Later this month we’ll gather around the grill and stick our toes in the chilly pool water to mark the unofficial start of summer. But as we enter the season of swimsuits and sunbathing, organizations like the Skin Cancer Foundation (SCF) and the American Academy of Dermatology (AAD) have a few words of caution.
According to the SCF, one in five Americans will develop skin cancer in the course of a lifetime – and most of those cases can be linked directly to sun exposure.

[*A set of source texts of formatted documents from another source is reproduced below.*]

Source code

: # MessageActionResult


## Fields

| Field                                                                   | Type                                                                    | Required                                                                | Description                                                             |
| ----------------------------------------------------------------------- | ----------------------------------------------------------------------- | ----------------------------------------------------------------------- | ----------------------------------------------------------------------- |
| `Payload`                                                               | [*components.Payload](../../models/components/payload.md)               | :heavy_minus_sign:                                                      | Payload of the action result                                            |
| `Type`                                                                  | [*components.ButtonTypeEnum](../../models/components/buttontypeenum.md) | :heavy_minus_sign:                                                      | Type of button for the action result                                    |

“About 90 percent of nonmelanoma skin cancers and 65 percent of melanoma cases are associated with exposure to ultraviolet (UV) radiation from the sun,” says Perry Robins, MD, President of The Skin Cancer Foundation. “Everyone, regardless of skin color, should make staying safe in the sun a priority and incorporate sun protection measures into their daily life.”
To reduce your risk of skin cancer, follow these recommendations:
- Seek the shade. It’s particularly important to avoid the sun between 10 a.m. and 4 p.m., when the sun’s rays are strongest. If you can’t stay in the shade, make sure you’re covered with clothing and sunscreen.
- Do not burn. Your risk for melanoma doubles if you’ve had five or more sunburns in your life.
- Avoid tanning and UV tanning booths. That “healthy glow” isn’t healthy at all. Whether the UV radiation is coming from the sun or bulbs in a tanning bed, it’s dangerous. Just four visits to a tanning bed per year can increase your risk of melanoma by 11% and increase your risk for the two most common forms of skin cancer by 15%.
- Cover up. Use clothing (long sleeves and pants when possible), a broad-brimmed hat, and UV-blocking sunglasses to cover up. If you’re going to be outside and uncovered, make sure you apply broad spectrum (UVA/UVB) sunscreen with an SPF of 30 or higher at least half an hour before going outside. Reapply often, and immediately after swimming or excessive sweating.
- Keep newborns out of the sun. You can use sunscreen on babies as young as six months old, but they should also be protected by shade and clothing. Children are extra sensitive to UV radiation and just one severe sunburn at a young age doubles the chances of developing melanoma later in life.
- Examine your skin. The SCF encourages everyone to see a physician for an annual professional skin exam, but you’ll also want to keep an eye on your skin between appointments. The AAD has a helpful guide describing how to check your skin, complete with the warning signs you’ll want to note (asymmetry, irregular border, color variation, diameter over 6mm, or a change in size, shape, or color). If you’re concerned about your skin, talk to your physician or dermatologist.